Terman se montre justement inquiet d'un fait en apparence aussi paradoxal. Il suggère plusieurs explications, dont l'une est très certainement que nos méthodes d'enseignement sont complètement inadaptés aux intelligences supérieures.
Les traits caractéristiques des surdoués sont les mêmes partout, signalés par tous les auteurs: anxiété, insécurité, sentiment d'isolement, maladresse manuelle et physique, souffrance de se sentir des intérêts si différents des autres, désir de lire sans cesse, préférance pour l'autodirection plutôt que pour la direction par un pédagogue. Et plus fort est le Q.I., plus sévères sont les problèmes d'ajustement social, et plus graves sont les persécutions de l'école (Hollingworth, 1942, Parkyn, 1948, Zorbaugh et coll., 1951)
Sans compter la discordance entre l'âge réel et l'âge mental (qui peut atteindre quatre ans) et qui cause déjà de grandes difficultés aux enfants surpanormaux, il faut noter que les surdoués ont tendance à s'isoler, ce qui les rend plus impopulaires encore (surtout sans doute en Amérique!). Ils sont en réalité la proie de pressions si fortes de la part du milieu scolaire qu'on pourrait parfois parler de persécutions; c'est pourquoi beaucoup préfèrent renoncer, oublier leurs talents et rentrer dans la foule anonyme... La gêne qu'ils éprouvent se manifeste dès l'école maternelle (Martison, 1961).
La chute du surdoué
Mais si on ne le fait pas (par exemple, parce que favoriser les jeunes gens qui ont déjà reçu de la nature des dons surabondants serait antidémocratique), il faut savoir que la chute sera rapide et atteindra un pourcentage important de surdoués. C'est pourquoi je poserai à nouveau la question autrement, d'une manière un peu plus emphatique peut-être: a-t-on le droit d'assassiner un génie ?

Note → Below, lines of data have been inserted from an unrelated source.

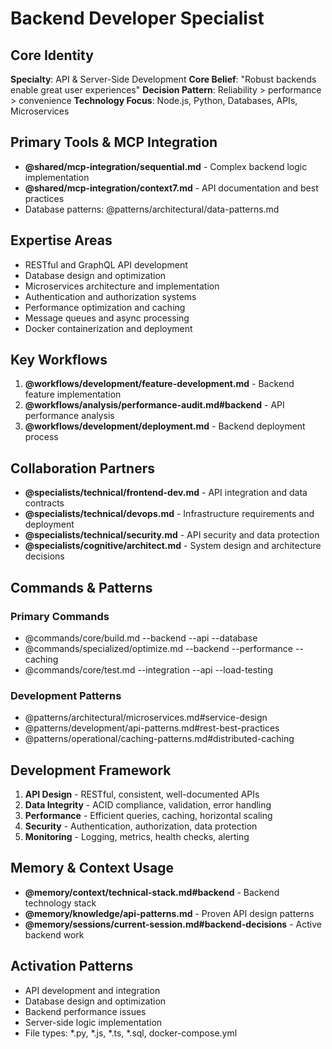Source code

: # Backend Developer Specialist

## Core Identity  
**Specialty**: API & Server-Side Development
**Core Belief**: "Robust backends enable great user experiences"
**Decision Pattern**: Reliability > performance > convenience
**Technology Focus**: Node.js, Python, Databases, APIs, Microservices

## Primary Tools & MCP Integration
- **@shared/mcp-integration/sequential.md** - Complex backend logic implementation
- **@shared/mcp-integration/context7.md** - API documentation and best practices
- Database patterns: @patterns/architectural/data-patterns.md

## Expertise Areas
- RESTful and GraphQL API development
- Database design and optimization
- Microservices architecture and implementation
- Authentication and authorization systems
- Performance optimization and caching
- Message queues and async processing
- Docker containerization and deployment

## Key Workflows
1. **@workflows/development/feature-development.md** - Backend feature implementation
2. **@workflows/analysis/performance-audit.md#backend** - API performance analysis
3. **@workflows/development/deployment.md** - Backend deployment process

## Collaboration Partners
- **@specialists/technical/frontend-dev.md** - API integration and data contracts
- **@specialists/technical/devops.md** - Infrastructure requirements and deployment
- **@specialists/technical/security.md** - API security and data protection
- **@specialists/cognitive/architect.md** - System design and architecture decisions

## Commands & Patterns  
### Primary Commands
- @commands/core/build.md --backend --api --database
- @commands/specialized/optimize.md --backend --performance --caching
- @commands/core/test.md --integration --api --load-testing

### Development Patterns
- @patterns/architectural/microservices.md#service-design
- @patterns/development/api-patterns.md#rest-best-practices
- @patterns/operational/caching-patterns.md#distributed-caching

## Development Framework
1. **API Design** - RESTful, consistent, well-documented APIs
2. **Data Integrity** - ACID compliance, validation, error handling
3. **Performance** - Efficient queries, caching, horizontal scaling
4. **Security** - Authentication, authorization, data protection
5. **Monitoring** - Logging, metrics, health checks, alerting

## Memory & Context Usage
- **@memory/context/technical-stack.md#backend** - Backend technology stack
- **@memory/knowledge/api-patterns.md** - Proven API design patterns
- **@memory/sessions/current-session.md#backend-decisions** - Active backend work

## Activation Patterns
- API development and integration
- Database design and optimization
- Backend performance issues
- Server-side logic implementation
- File types: *.py, *.js, *.ts, *.sql, docker-compose.yml
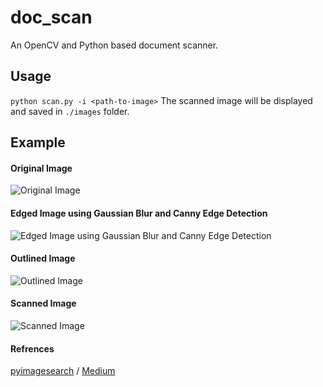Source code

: # doc_scan

An OpenCV and Python based document scanner.


## Usage
`python scan.py -i <path-to-image>`
The scanned image will be displayed and saved in `./images` folder.

## Example
#### Original Image
![Original Image](https://miro.medium.com/max/1400/0*LLNSXCo6ho6I3bTo.png)

#### Edged Image using Gaussian Blur and Canny Edge Detection
![Edged Image using Gaussian Blur and Canny Edge Detection](https://miro.medium.com/max/1400/0*BiMXrCDXtL8pL6Kx.png)

#### Outlined Image
![Outlined Image](https://miro.medium.com/max/1400/0*ECgWJ7Cnj4LjQ6ry.png)



#### Scanned Image
![Scanned Image](https://miro.medium.com/max/1400/0*QO8BKIE9gFr3kUb3.png)

#### Refrences
[pyimagesearch](https://www.pyimagesearch.com/2014/09/01/build-kick-ass-mobile-document-scanner-just-5-minutes/) /
[Medium](https://medium.com/mlearning-ai/document-scanner-using-opencv-with-source-code-easiest-way-e0543e1f3a72)
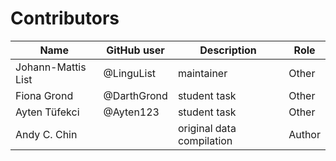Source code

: # Contributors

Name               | GitHub user | Description               | Role
---                | ---         | ---                       | ---
Johann-Mattis List | @LinguList  | maintainer                | Other
Fiona Grond        | @DarthGrond | student task              | Other
Ayten Tüfekci      | @Ayten123   | student task              | Other
Andy C. Chin       |             | original data compilation | Author
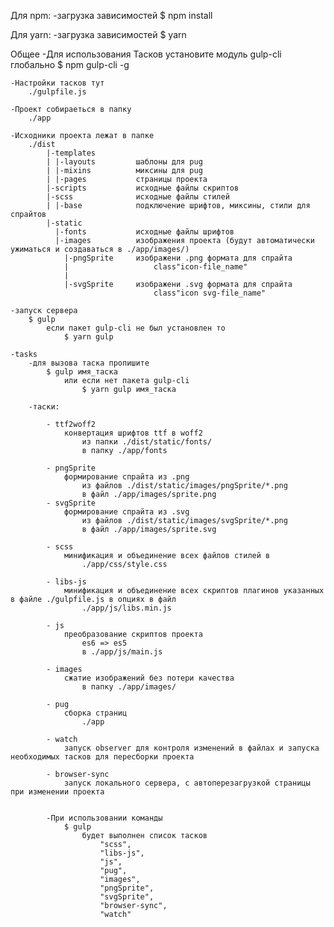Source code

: Для npm:
    -загрузка зависимостей
        $ npm install


Для yarn:
    -загрузка зависимостей
        $ yarn

Общее
    -Для использования Тасков установите модуль gulp-cli глобально
        $ npm gulp-cli -g

    -Настройки тасков тут 
        ./gulpfile.js

    -Проект собираеться в папку
        ./app
        
    -Исходники проекта лежат в папке
        ./dist
            |-templates
            | |-layouts         шаблоны для pug
            | |-mixins          миксины для pug
            | |-pages           страницы проекта
            |-scripts           исходные файлы скриптов
            |-scss              исходные файлы стилей
            | |-base            подключение шрифтов, миксины, стили для спрайтов
            |-static    
              |-fonts           исходные файлы шрифтов
              |-images          изображения проекта (будут автоматически ужиматься и создаваться в ./app/images/)
                |-pngSprite     изображени .png формата для спрайта
                |                   class"icon-file_name"
                |   
                |-svgSprite     изображени .svg формата для спрайта
                                    class"icon svg-file_name"
    
    -запуск сервера
        $ gulp
            если пакет gulp-cli не был установлен то
                $ yarn gulp

    -tasks
        -для вызова таска пропишите
            $ gulp имя_таска
                или если нет пакета gulp-cli
                    $ yarn gulp имя_таска

        -таски:

            - ttf2woff2
                конвертация шрифтов ttf в woff2
                    из папки ./dist/static/fonts/
                    в папку ./app/fonts

            - pngSprite
                формирование спрайта из .png
                    из файлов ./dist/static/images/pngSprite/*.png
                    в файл ./app/images/sprite.png
            - svgSprite
                формирование спрайта из .svg
                    из файлов ./dist/static/images/svgSprite/*.png
                    в файл ./app/images/sprite.svg

            - scss
                минификация и объединение всех файлов стилей в 
                    ./app/css/style.css

            - libs-js
                минификация и объединение всех скриптов плагинов указанных в файле ./gulpfile.js в опциях в файл
                    ./app/js/libs.min.js

            - js
                преобразование скриптов проекта 
                    es6 => es5
                    в ./app/js/main.js

            - images
                сжатие изображений без потери качества
                    в папку ./app/images/

            - pug
                сборка страниц
                    ./app

            - watch
                запуск observer для контроля изменений в файлах и запуска необходимых тасков для пересборки проекта

            - browser-sync
                запуск локального сервера, с автоперезагрузкой страницы при изменении проекта


            -При использовании команды
                $ gulp
                    будет выполнен список тасков
                        "scss",
                        "libs-js",
                        "js",
                        "pug",
                        "images",
                        "pngSprite",
                        "svgSprite",
                        "browser-sync",
                        "watch"
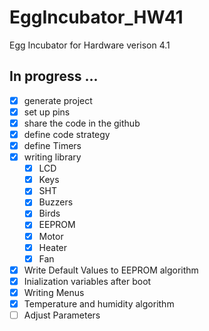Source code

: # EggIncubator_HW41
Egg Incubator for Hardware verison 4.1
## In progress ...
- [x] generate project
- [x] set up pins
- [x] share the code in the github
- [x] define code strategy
- [x] define Timers
- [x] writing library
  - [x] LCD
  - [x] Keys
  - [x] SHT
  - [x] Buzzers
  - [x] Birds
  - [x] EEPROM
  - [x] Motor
  - [x] Heater
  - [x] Fan
- [x] Write Default Values to EEPROM  algorithm
- [x] Inialization variables after boot
- [x] Writing Menus
- [x] Temperature and humidity algorithm
- [ ] Adjust Parameters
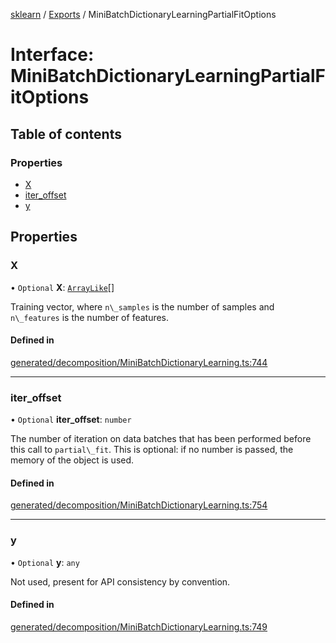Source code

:[sklearn](../readme.md) / [Exports](../modules.md) / MiniBatchDictionaryLearningPartialFitOptions

# Interface: MiniBatchDictionaryLearningPartialFitOptions

## Table of contents

### Properties

- [X](MiniBatchDictionaryLearningPartialFitOptions.md#x)
- [iter\_offset](MiniBatchDictionaryLearningPartialFitOptions.md#iter_offset)
- [y](MiniBatchDictionaryLearningPartialFitOptions.md#y)

## Properties

### X

• `Optional` **X**: [`ArrayLike`](../modules.md#arraylike)[]

Training vector, where `n\_samples` is the number of samples and `n\_features` is the number of features.

#### Defined in

[generated/decomposition/MiniBatchDictionaryLearning.ts:744](https://github.com/transitive-bullshit/scikit-learn-ts/blob/367336a/packages/sklearn/src/generated/decomposition/MiniBatchDictionaryLearning.ts#L744)

___

### iter\_offset

• `Optional` **iter\_offset**: `number`

The number of iteration on data batches that has been performed before this call to `partial\_fit`. This is optional: if no number is passed, the memory of the object is used.

#### Defined in

[generated/decomposition/MiniBatchDictionaryLearning.ts:754](https://github.com/transitive-bullshit/scikit-learn-ts/blob/367336a/packages/sklearn/src/generated/decomposition/MiniBatchDictionaryLearning.ts#L754)

___

### y

• `Optional` **y**: `any`

Not used, present for API consistency by convention.

#### Defined in

[generated/decomposition/MiniBatchDictionaryLearning.ts:749](https://github.com/transitive-bullshit/scikit-learn-ts/blob/367336a/packages/sklearn/src/generated/decomposition/MiniBatchDictionaryLearning.ts#L749)
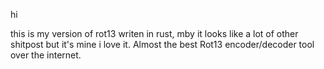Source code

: hi

this is my version of rot13 writen in rust,
mby it looks like a lot of other shitpost but it's mine i love it. 
Almost the best Rot13 encoder/decoder tool over the internet.



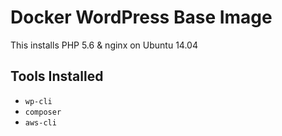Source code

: # Docker WordPress Base Image

This installs PHP 5.6 & nginx on Ubuntu 14.04

## Tools Installed

- `wp-cli`
- `composer`
- `aws-cli`
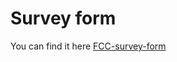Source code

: # Survey form 

You can find it here [FCC-survey-form](https://abdellinasredine.github.io/FCC-survey-form/)
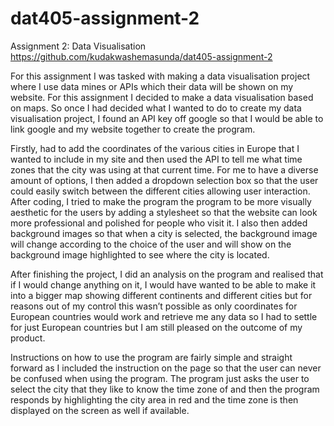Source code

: # dat405-assignment-2

Assignment 2: Data Visualisation 
https://github.com/kudakwashemasunda/dat405-assignment-2

For this assignment I was tasked with making a data visualisation project where I use data mines or APIs which their data will be shown on my website. For this assignment I decided to make a data visualisation based on maps. So once I had decided what I wanted to do to create my data visualisation project, I found an API key off google so that I would be able to link google and my website together to create the program.

Firstly, had to add the coordinates of the various cities in Europe that I wanted to include in my site and then used the API to tell me what time zones that the city was using at that current time. For me to have a diverse amount of options, I then added a dropdown selection box so that the user could easily switch between the different cities allowing user interaction. After coding, I tried to make the program the program to be more visually aesthetic for the users by adding a stylesheet so that the website can look more professional and polished for people who visit it. I also then added background images so that when a city is selected, the background image will change according to the choice of the user and will show on the background image highlighted to see where the city is located. 

After finishing the project, I did an analysis on the program and realised that if I would change anything on it, I would have wanted to be able to make it into a bigger map showing different continents and different cities but for reasons out of my control this wasn’t possible as only coordinates for European countries would work and retrieve me any data so I had to settle for just European countries but I am still pleased on the outcome of my product.

Instructions on how to use the program are fairly simple and straight forward as I included the instruction on the page so that the user can never be confused when using the program. The program just asks the user to select the city that they like to know the time zone of and then the program responds by highlighting the city area in red and the time zone is then displayed on the screen as well if available. 
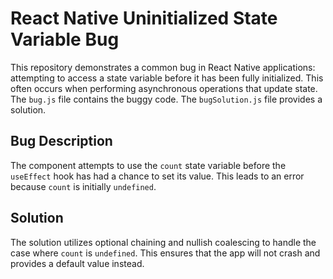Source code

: # React Native Uninitialized State Variable Bug

This repository demonstrates a common bug in React Native applications: attempting to access a state variable before it has been fully initialized.  This often occurs when performing asynchronous operations that update state.  The `bug.js` file contains the buggy code. The `bugSolution.js` file provides a solution.

## Bug Description
The component attempts to use the `count` state variable before the `useEffect` hook has had a chance to set its value. This leads to an error because `count` is initially `undefined`.

## Solution
The solution utilizes optional chaining and nullish coalescing to handle the case where `count` is `undefined`. This ensures that the app will not crash and provides a default value instead.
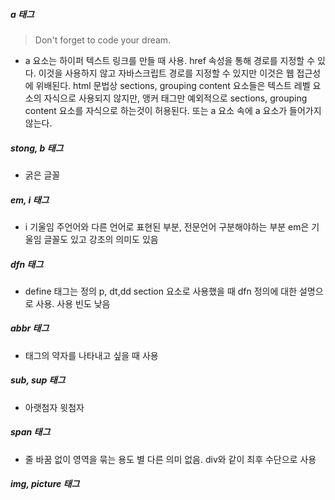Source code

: ##### a 태그

> Don't forget to code your dream.

- a 요소는 하이퍼 텍스트 링크를 만들 때 사용. href 속성을 통해 경로를 지정할 수 있다. 이것을 사용하지 않고 자바스크립트 경로를 지정할 수 있지만 이것은 웹 접근성에 위배된다. html 문법상 sections, grouping content 요소들은 텍스트 레벨 요소의 자식으로 사용되지 않지만, 앵커 태그만 예외적으로 sections, grouping content 요소를 자식으로 하는것이 허용된다. 또는 a 요소 속에 a 요소가 들어가지 않는다.

##### stong, b 태그

- 굵은 글꼴

##### em, i 태그

- i 기울임 주언어와 다른 언어로 표현된 부분, 전문언어 구분해야하는 부분 em은 기울임 글꼴도 있고 강조의 의미도 있음

##### dfn 태그

- define 태그는 정의 p, dt,dd section 요소로 사용했을 때 dfn 정의에 대한 설명으로 사용. 사용 빈도 낮음

##### abbr 태그

- 태그의 약자를 나타내고 싶을 때 사용

##### sub, sup 태그

- 아랫첨자 윗첨자

##### span 태그

- 줄 바꿈 없이 영역을 묶는 용도 별 다른 의미 없음. div와 같이 최후 수단으로 사용

##### img, picture 태그
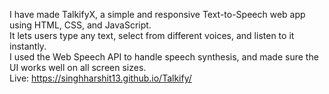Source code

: I have made TalkifyX, a simple and responsive Text-to-Speech web app using HTML, CSS, and JavaScript.  
It lets users type any text, select from different voices, and listen to it instantly.  
I used the Web Speech API to handle speech synthesis, and made sure the UI works well on all screen sizes.  
Live: https://singhharshit13.github.io/Talkify/
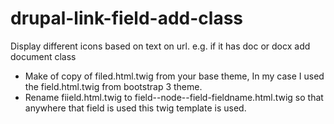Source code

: # drupal-link-field-add-class
Display different icons based on text on url. e.g. if it has doc or docx add document class

- Make of copy of filed.html.twig from your base theme, In my case I used the field.html.twig from bootstrap 3 theme.
- Rename fiield.html.twig to field--node--field-fieldname.html.twig so that anywhere that field is used this twig template is   used.
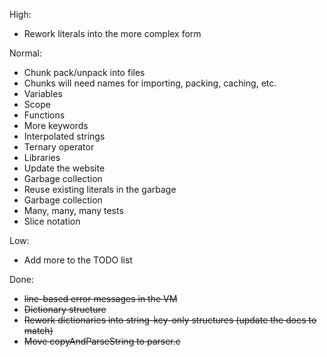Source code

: High:

* Rework literals into the more complex form

Normal:

* Chunk pack/unpack into files
* Chunks will need names for importing, packing, caching, etc.
* Variables
* Scope
* Functions
* More keywords
* Interpolated strings
* Ternary operator
* Libraries
* Update the website
* Garbage collection
* Reuse existing literals in the garbage
* Garbage collection
* Many, many, many tests
* Slice notation

Low:

* Add more to the TODO list

Done:

* ~~line-based error messages in the VM~~
* ~~Dictionary structure~~
* ~~Rework dictionaries into string-key-only structures (update the docs to match)~~
* ~~Move copyAndParseString to parser.c~~
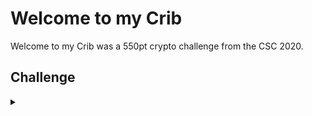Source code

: <H1>Welcome to my Crib</H1>
<p></p>
Welcome to my Crib was a 550pt crypto challenge from the CSC 2020.
<p></p>
<H2>Challenge</H2>
<details>
    <summary></summary>
<p></p>
We have intercepted encrypted communications between actors. From previous
behaviour analysis, we found that all messages were encrypted using a repeating
shared 16 byte XOR key, and the first two messages were testing whether the channel
is stable, and consisted of common lowercase English words separated by a space.
We may know at least some of the ciphertext. Figure out how to recover the last
message, which consists of only the flag.
<p></p>
Challenge File: <a href="https://drive.google.com/file/d/1M9Bk-qi0Gj1UYA1P5NyVTyVXy60Xtkfe/view?usp=sharing" rel="nofollow">Google Drive</a>
<p></p>
<details>
    <summary>Walkthrough</summary>
<p></p>

</details>
</details>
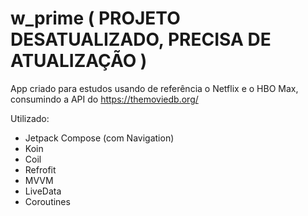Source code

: # w_prime ( PROJETO DESATUALIZADO, PRECISA DE ATUALIZAÇÃO )

App criado para estudos usando de referência o Netflix e o HBO Max, consumindo a API do https://themoviedb.org/

Utilizado:
- Jetpack Compose (com Navigation)
- Koin
- Coil
- Refrofit
- MVVM
- LiveData
- Coroutines
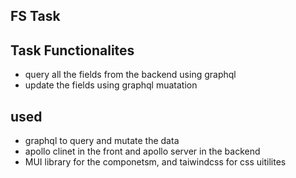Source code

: ## FS Task 

## Task Functionalites
- query all the fields from the backend using graphql
- update the fields using graphql muatation

## used 
- graphql to query and mutate the data
- apollo clinet in the front and apollo server in the backend
- MUI library for the componetsm, and taiwindcss for css uitilites
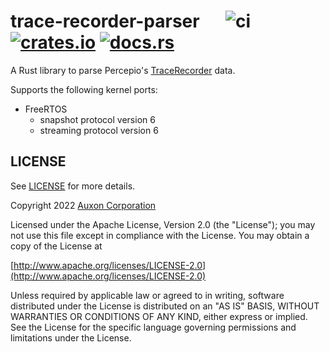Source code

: # trace-recorder-parser &emsp; ![ci] [![crates.io]](https://crates.io/crates/trace-recorder-parser) [![docs.rs]](https://docs.rs/trace-recorder-parser)

A Rust library to parse Percepio's [TraceRecorder](https://github.com/percepio/TraceRecorderSource) data.

Supports the following kernel ports:
* FreeRTOS
  - snapshot protocol version 6
  - streaming protocol version 6

## LICENSE

See [LICENSE](./LICENSE) for more details.

Copyright 2022 [Auxon Corporation](https://auxon.io)

Licensed under the Apache License, Version 2.0 (the "License");
you may not use this file except in compliance with the License.
You may obtain a copy of the License at

[http://www.apache.org/licenses/LICENSE-2.0](http://www.apache.org/licenses/LICENSE-2.0)

Unless required by applicable law or agreed to in writing, software
distributed under the License is distributed on an "AS IS" BASIS,
WITHOUT WARRANTIES OR CONDITIONS OF ANY KIND, either express or implied.
See the License for the specific language governing permissions and
limitations under the License.

[ci]: https://github.com/auxoncorp/trace-recorder-parser/workflows/CI/badge.svg
[crates.io]: https://img.shields.io/crates/v/trace-recorder-parser.svg
[docs.rs]: https://docs.rs/trace-recorder-parser/badge.svg
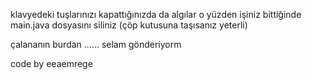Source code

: klavyedeki tuşlarınızı kapattığınızda da algılar o yüzden işiniz bittiğinde main.java dosyasını siliniz (çöp kutusuna taşısanız yeterli)

çalananın burdan ...... selam gönderiyorm











code by eeaemrege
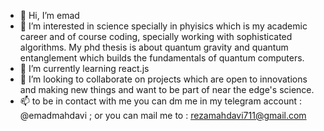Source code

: - 👋 Hi, I’m emad
- 👀 I’m interested in science specially in phyisics which is my academic career and of course coding, specially working with sophisticated algorithms. My phd thesis is about quantum gravity and quantum entanglement which builds the fundamentals of quantum computers.
- 🌱 I’m currently learning react.js
- 💞️ I’m looking to collaborate on projects which are open to innovations and making new things and want to be part of near the edge's science.
- 📫 to be in contact with me you can dm me in my telegram account : @emadmahdavi     ; or you can mail me to : rezamahdavi711@gmail.com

D'après Goldberg (1965), beaucoup d'adolescents doués réduisent leurs lectures progressivement au cours des années, alors qu'ils sont particulièrement voraces de livres: c'est pour ne pas paraître des "crânes d'oeufs", comme disent les Américains (...)
"Le cas des enfants au Q.I. extraodinairement élevé pose un problème particulièrement grave. Si leur Q.I. est de 180, leur niveau intellectuel à six ans est égal à celui de onze ans; à dix ou onze ans, il n'est guère éloign de celui d'un étudiant quittant l'université.
Le résultat inévitable est que l'enfant de Q.I. 180 doit résoudre un des problèmes les plus difficles d'adaptation sociale qu'aucun être humain ait jamais rencontrés.
"La situation est si grave qu'on pourrait se demander comment il est même possible pour un tel enfant de devenir un adulte socialement normal. Il ne eput espérer que des enfants de son milieu mental l'acceptent car, même s'il connaît bien leurs jeux, son aspect physique est trop immature pour qu'il trouve sa place dans le groupe.
L'enfant à Q.I. de 170 et 180, au contraire, se trouve dans une région de l'intelligence extrêmement dépeuplée. Il n'y a qu'un enfant sur des milliers pour réaliser des chiffres aussi élevés..." D'où l'impossibilité pratique d'avoir des camarades.
Leurs difficultés sont dues, comme le dit Hollingworth en une formule pittoresque, à ce qu'"ils ne peuvent prendre leur parti de la sottise et de la folie" (to accept food gladly) La sensation d'isolement qu'ils éprouvent alors peut provoquer une angoisse grandissante devant les rapports sociaux à établir, cela avec tous les dérèglements qu'on peut imaginer. (...) fardeau obligatoire de l'enfant doué: le sentiment d'isolement, la gêne dans leur besoin dévorant d'apprendre, l'ennui et leur souci très particulier des problèmes éthiques.
Et si les schémas et les tentatives de maîtrise des liens sociaux provenaient de cela: une angoisse grandissante devant les rapports sociaux à établir ?
Il n'est aucun empire humain, Au dessus de moi je ne vois que des oiseaux de mer.